O ideal é que fosse adotado o modelo em bloco, que possibilitaria repassar também à iniciativa privada os aeroportos que individualmente não são rentáveis. Mas isso tornaria a privatização mais complexa e demorada. E a questão do tempo é fundamental para o governo, já que boa parte dos aeroportos já enfrentam gargalos hoje devido ao crescimento da demanda.

"O problema dos aeroportos no Brasil não é para a Copa, é hoje", diz Daniel Goldberg, presidente do Morgan Stanley no Brasil. Segundo ele, durante eventos como a Copa do Mundo, o número de viagens a negócios cai drasticamente no Brasil e boa parte dos turistas que virão ao Brasil chegarão aos aeroportos fora dos horários de pico, em voos fretados. "O problema é agora", afirma, ressaltando que 44 aeroportos no Brasil deixaram de receber voos regionais nos últimos anos.

Ele destaca a importância de o governo rever o sistema tarifário do setor, tornando-o mais flexível e coerente com a realidade de cada aeroporto. "Um sistema de tarifas rígido e uniforme como o atual é oneroso e ineficiente", diz. Alterar essa realidade só será possível, segundo ele, se a gestão do setor for descentralizada. "Cada aeroporto precisa ser visto como uma unidade de negócio."

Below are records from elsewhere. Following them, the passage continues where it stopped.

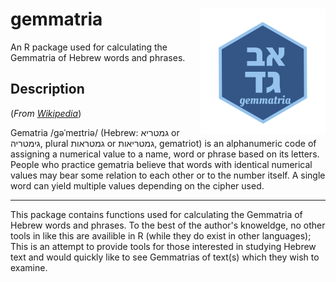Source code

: # gemmatria <a href='https://github.com/benyamindsmith/gemmatria/tree/master/'><img src='	/גמטריה-2.png' align="right" height="200" /></a>

An R package used for calculating the Gemmatria of Hebrew words and phrases. 

## Description

(_From [Wikipedia]([https://en.wikipedia.org/wiki/Gematria)_)

Gematria /ɡəˈmeɪtriə/ (Hebrew: גמטריא or גימטריה, plural גמטראות or גמטריאות, gematriot) is an alphanumeric code of assigning a numerical value to a name, word or phrase based on its letters. People who practice gematria believe that words with identical numerical values may bear some relation to each other or to the number itself. A single word can yield multiple values depending on the cipher used.

---

This package contains functions used for calculating the Gemmatria of Hebrew words and phrases. To the best of the author's knoweldge, no other tools in like this are availible in R (while they do exist in other languages); This is an attempt to provide tools for those interested in studying Hebrew text and would quickly like to see Gemmatrias of text(s) which they wish to examine. 

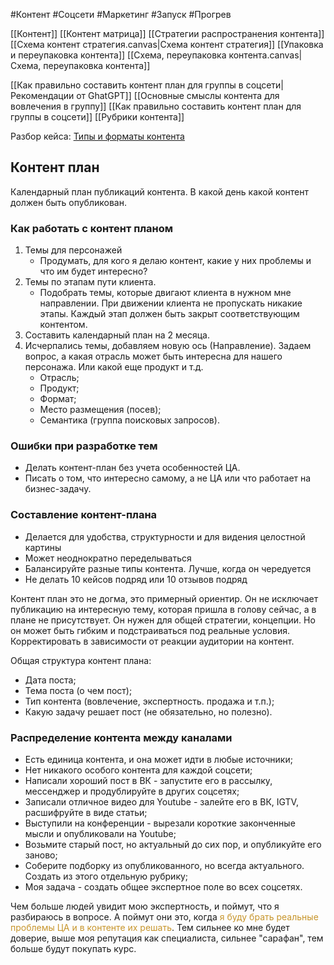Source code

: #Контент #Соцсети #Маркетинг #Запуск #Прогрев 

[[Контент]]
[[Контент матрица]]
[[Стратегии распространения контента]]
[[Схема контент стратегия.canvas|Схема контент стратегия]]
[[Упаковка и переупаковка контента]]
[[Схема, переупаковка контента.canvas|Схема, переупаковка контента]]

[[Как правильно составить контент план для группы в соцсети|Рекомендации от GhatGPT]]
[[Основные смыслы контента для вовлечения в группу]]
[[Как правильно составить контент план для группы в соцсети]]
[[Рубрики контента]]

Разбор кейса: [Типы и форматы контента](https://disk.yandex.ru/i/bIv3O54Ov-xyNQ)

## Контент план
Календарный план публикаций контента.
В какой день какой контент должен быть опубликован.

### Как работать с контент планом
1. Темы для персонажей
	- Продумать, для кого я делаю контент, какие у них проблемы и что им будет интересно?
2. Темы по этапам пути клиента.
	- Подобрать темы, которые двигают клиента в нужном мне направлении. При движении клиента не пропускать никакие этапы. Каждый этап должен быть закрыт соответствующим контентом.
3. Составить календарный план на 2 месяца.
4. Исчерпались темы, добавляем новую ось (Направление). Задаем вопрос, а какая отрасль может быть интересна для нашего персонажа. Или какой еще продукт и т.д.
	- Отрасль;
	- Продукт;
	- Формат;
	- Место размещения (посев);
	- Семантика (группа поисковых запросов).

### Ошибки при разработке тем
- Делать контент-план без учета особенностей ЦА.
- Писать о том, что интересно самому, а не ЦА или что работает на бизнес-задачу.


### Составление контент-плана
- Делается для удобства, структурности и для видения целостной картины
- Может неоднократно переделываться
- Балансируйте разные типы контента. Лучше, когда он чередуется
- Не делать 10 кейсов подряд или 10 отзывов подряд

Контент план это не догма, это примерный ориентир. Он не исключает публикацию на интересную тему, которая пришла в голову сейчас, а в плане не присутствует. Он нужен для общей стратегии, концепции. Но он может быть гибким и подстраиваться под реальные условия.
Корректировать в зависимости от реакции аудитории на контент.

Общая структура контент плана:
- Дата поста;
- Тема поста (о чем пост);
- Тип контента (вовлечение, экспертность. продажа и т.п.);
- Какую задачу решает пост (не обязательно, но полезно).

### Распределение контента между каналами
- Есть единица контента, и она может идти в любые источники;
- Нет никакого особого контента для каждой соцсети;
- Написали хороший пост в ВК - запустите его в рассылку, мессенджер и продублируйте в других соцсетях;
- Записали отличное видео для Youtube - залейте его в ВК, IGTV, расшифруйте в виде статьи;
- Выступили на конференции - вырезали короткие законченные мысли и опубликовали на Youtube;
- Возьмите старый пост, но актуальный до сих пор, и опубликуйте его заново;
- Соберите подборку из опубликованного, но всегда актуального. Создать из этого отдельную рубрику;
- Моя задача - создать общее экспертное поле во всех соцсетях.

Чем больше людей увидит мою экспертность, и поймут, что я разбираюсь в вопросе. А поймут они это, когда <span style='color:#c7952b'>я буду брать реальные проблемы ЦА и в контенте их решать</span>. Тем сильнее ко мне будет доверие, выше моя репутация как специалиста, сильнее "сарафан", тем больше будут покупать курс.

Apesar das inúmeras incertezas que ainda pairam sobre o processo de privatização do setor, que terá início neste mês de julho, é dado como certo o interesse de investidores privados. Isso porque o negócio de aeroportos costuma ser muito mais rentável do que o de concessões nas áreas de energia e rodovias, por exemplo. Alguns especialistas estimam que, em função das receitas comerciais, o retorno pode chegar a até 60%, enquanto nas outras áreas raramente passa dos 15%.